Problem details =
Among the records below, count the lines where "yaml" occurs, and report that total alone.

Dataset records =
▬▬▬▬▬▬▬▬▬▬
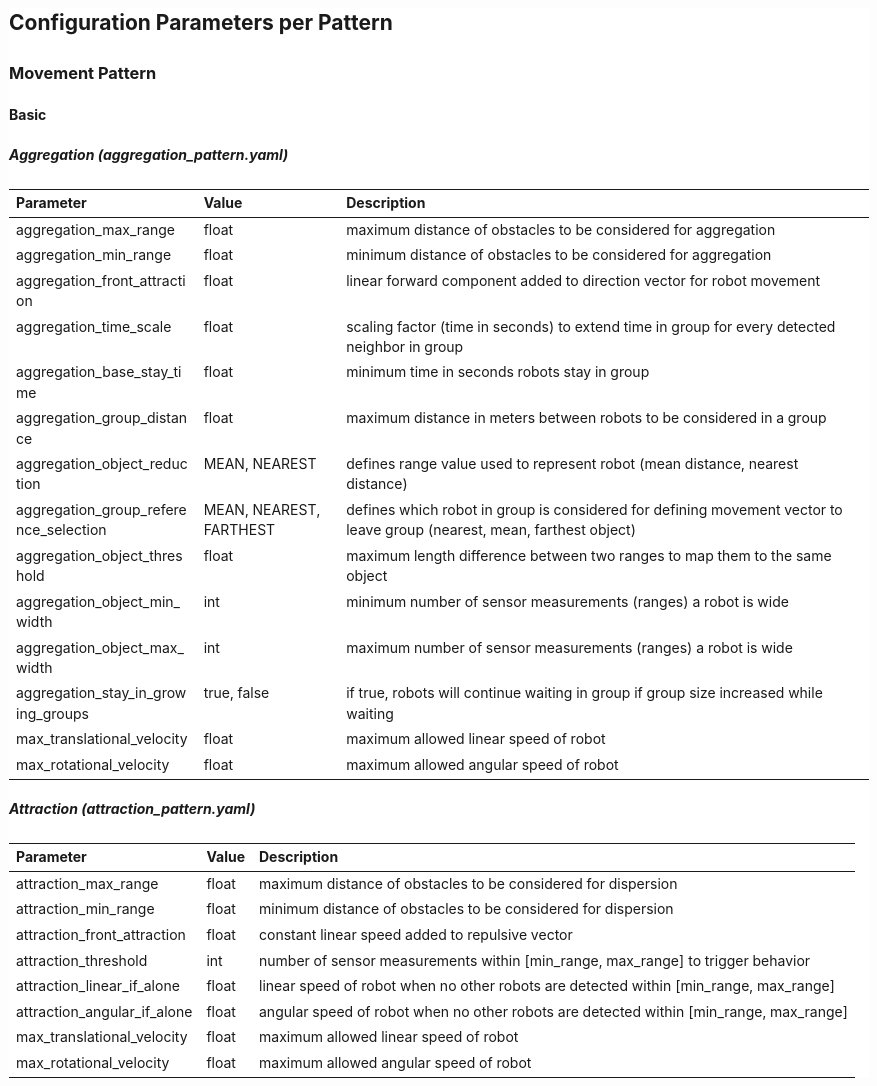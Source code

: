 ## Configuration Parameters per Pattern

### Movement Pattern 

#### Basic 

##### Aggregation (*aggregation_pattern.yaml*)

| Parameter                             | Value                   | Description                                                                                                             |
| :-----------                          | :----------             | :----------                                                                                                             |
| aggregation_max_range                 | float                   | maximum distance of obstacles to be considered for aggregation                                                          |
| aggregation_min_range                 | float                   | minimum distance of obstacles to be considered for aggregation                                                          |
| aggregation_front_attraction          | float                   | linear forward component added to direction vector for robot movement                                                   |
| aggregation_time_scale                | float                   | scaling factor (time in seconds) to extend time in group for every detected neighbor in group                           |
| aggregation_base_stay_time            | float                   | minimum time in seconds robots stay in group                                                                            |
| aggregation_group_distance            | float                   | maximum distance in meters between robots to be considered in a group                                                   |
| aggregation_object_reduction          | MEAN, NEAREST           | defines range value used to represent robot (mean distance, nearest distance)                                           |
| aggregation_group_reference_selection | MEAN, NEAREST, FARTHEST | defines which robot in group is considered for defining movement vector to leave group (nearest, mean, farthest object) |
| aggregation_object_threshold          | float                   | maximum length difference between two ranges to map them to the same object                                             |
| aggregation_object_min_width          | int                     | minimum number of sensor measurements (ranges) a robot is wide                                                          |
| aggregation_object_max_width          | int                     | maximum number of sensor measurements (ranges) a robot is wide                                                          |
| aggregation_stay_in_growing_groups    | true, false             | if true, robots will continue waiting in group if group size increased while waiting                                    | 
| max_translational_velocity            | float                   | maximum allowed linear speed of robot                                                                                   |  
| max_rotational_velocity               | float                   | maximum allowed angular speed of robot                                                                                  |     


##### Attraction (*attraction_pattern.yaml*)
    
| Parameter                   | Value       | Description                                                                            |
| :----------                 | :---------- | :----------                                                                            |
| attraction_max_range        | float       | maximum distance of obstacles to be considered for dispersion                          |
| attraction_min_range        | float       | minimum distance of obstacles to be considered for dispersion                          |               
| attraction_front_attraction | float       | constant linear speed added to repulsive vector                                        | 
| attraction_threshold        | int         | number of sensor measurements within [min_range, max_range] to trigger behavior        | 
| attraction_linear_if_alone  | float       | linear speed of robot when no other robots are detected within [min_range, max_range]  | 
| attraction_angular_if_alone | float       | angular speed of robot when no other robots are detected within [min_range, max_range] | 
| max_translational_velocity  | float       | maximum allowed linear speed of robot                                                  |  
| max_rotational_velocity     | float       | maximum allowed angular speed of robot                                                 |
▬▬▬▬▬▬▬▬▬▬
Solution =
2